Directions - For the records that follow, restate each one word for word and leave the images behind.

Collected data

────────────────

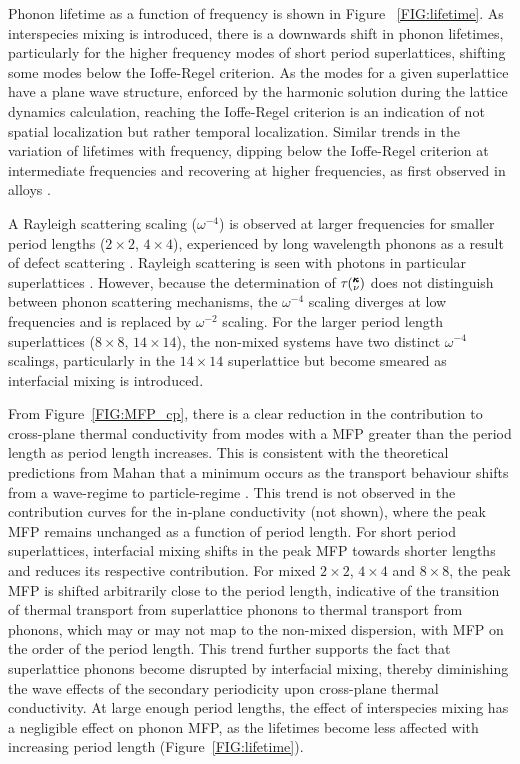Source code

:\documentclass[aps,prb,preprint,preprintnumbers,amsmath,amssymb,floatfix,superscriptaddress]{revtex4}
\newcommand{\kv}{\mspace{-4.0mu}\left(\mspace{-8.0mu}
\begin{smallmatrix}&\pmb{\kappa} \\&\nu\end{smallmatrix}
\mspace{-3.0mu}\right)}
\begin{document}
Phonon lifetime as a function of frequency is shown in Figure ~\ref{FIG:lifetime}. As interspecies mixing is introduced, there is a downwards shift in phonon lifetimes, particularly for the higher frequency modes of short period superlattices, shifting some modes below the Ioffe-Regel criterion. As the modes for a given superlattice have a plane wave structure, enforced by the harmonic solution during the lattice dynamics calculation, reaching the Ioffe-Regel criterion is an indication of not spatial localization but rather temporal localization. Similar trends in the variation of lifetimes with frequency, dipping below the Ioffe-Regel criterion at intermediate frequencies and recovering at higher frequencies, as first observed in alloys \cite{jason2013vc}.

A Rayleigh scattering scaling ($\omega^{-4}$) is observed at larger frequencies for smaller period lengths ($2\times2$, $4\times4$), experienced by long wavelength phonons as a result of defect scattering \cite{PhysRev.140.A1812,klemens_scattering_1955-3,klemens_thermal_1957-2}. Rayleigh scattering is seen with photons in particular superlattices \cite{PhysRevLett.58.2486}. However, because the determination of $\tau\kv$ does not distinguish between phonon scattering mechanisms, the $\omega^{-4}$ scaling diverges at low frequencies and is replaced by $\omega^{-2}$ scaling. For the larger period length superlattices ($8\times8$, $14\times14$), the non-mixed systems have two distinct $\omega^{-4}$ scalings, particularly in the $14\times14$ superlattice but become smeared as interfacial mixing is introduced.

From Figure~\ref{FIG:MFP_cp}, there is a clear reduction in the contribution to cross-plane thermal conductivity from modes with a MFP greater than the period length as period length increases. This is consistent with the theoretical predictions from Mahan that a minimum occurs as the transport behaviour shifts from a wave-regime to particle-regime \cite{PhysRevLett.84.927,PhysRevB.56.10754}. This trend is not observed in the contribution curves for the in-plane conductivity (not shown), where the peak MFP remains unchanged as a function of period length. For short period superlattices, interfacial mixing shifts in the peak MFP towards shorter lengths and reduces its respective contribution. For mixed $2\times2$, $4\times4$ and $8\times8$, the peak MFP is shifted arbitrarily close to the period length, indicative of the transition of thermal transport from superlattice phonons to thermal transport from phonons, which may or may not map to the non-mixed dispersion, with MFP on the order of the period length. This trend further supports the fact that superlattice phonons become disrupted by interfacial mixing, thereby diminishing the wave effects of the secondary periodicity upon cross-plane thermal conductivity. At large enough period lengths, the effect of interspecies mixing has a negligible effect on phonon MFP, as the lifetimes become less affected with increasing period length (Figure~\ref{FIG:lifetime}).
\end{document}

────────────────

Answer -
Source code

:\documentclass[aps,prb,preprint,preprintnumbers,amsmath,amssymb,floatfix,superscriptaddress]{revtex4}
\newcommand{\kv}{\mspace{-4.0mu}\left(\mspace{-8.0mu}
\begin{smallmatrix}&\pmb{\kappa} \\&\nu\end{smallmatrix}
\mspace{-3.0mu}\right)}
\begin{document}
Phonon lifetime as a function of frequency is shown in Figure ~\ref{FIG:lifetime}. As interspecies mixing is introduced, there is a downwards shift in phonon lifetimes, particularly for the higher frequency modes of short period superlattices, shifting some modes below the Ioffe-Regel criterion. As the modes for a given superlattice have a plane wave structure, enforced by the harmonic solution during the lattice dynamics calculation, reaching the Ioffe-Regel criterion is an indication of not spatial localization but rather temporal localization. Similar trends in the variation of lifetimes with frequency, dipping below the Ioffe-Regel criterion at intermediate frequencies and recovering at higher frequencies, as first observed in alloys \cite{jason2013vc}.

A Rayleigh scattering scaling ($\omega^{-4}$) is observed at larger frequencies for smaller period lengths ($2\times2$, $4\times4$), experienced by long wavelength phonons as a result of defect scattering \cite{PhysRev.140.A1812,klemens_scattering_1955-3,klemens_thermal_1957-2}. Rayleigh scattering is seen with photons in particular superlattices \cite{PhysRevLett.58.2486}. However, because the determination of $\tau\kv$ does not distinguish between phonon scattering mechanisms, the $\omega^{-4}$ scaling diverges at low frequencies and is replaced by $\omega^{-2}$ scaling. For the larger period length superlattices ($8\times8$, $14\times14$), the non-mixed systems have two distinct $\omega^{-4}$ scalings, particularly in the $14\times14$ superlattice but become smeared as interfacial mixing is introduced.

From Figure~\ref{FIG:MFP_cp}, there is a clear reduction in the contribution to cross-plane thermal conductivity from modes with a MFP greater than the period length as period length increases. This is consistent with the theoretical predictions from Mahan that a minimum occurs as the transport behaviour shifts from a wave-regime to particle-regime \cite{PhysRevLett.84.927,PhysRevB.56.10754}. This trend is not observed in the contribution curves for the in-plane conductivity (not shown), where the peak MFP remains unchanged as a function of period length. For short period superlattices, interfacial mixing shifts in the peak MFP towards shorter lengths and reduces its respective contribution. For mixed $2\times2$, $4\times4$ and $8\times8$, the peak MFP is shifted arbitrarily close to the period length, indicative of the transition of thermal transport from superlattice phonons to thermal transport from phonons, which may or may not map to the non-mixed dispersion, with MFP on the order of the period length. This trend further supports the fact that superlattice phonons become disrupted by interfacial mixing, thereby diminishing the wave effects of the secondary periodicity upon cross-plane thermal conductivity. At large enough period lengths, the effect of interspecies mixing has a negligible effect on phonon MFP, as the lifetimes become less affected with increasing period length (Figure~\ref{FIG:lifetime}).
\end{document}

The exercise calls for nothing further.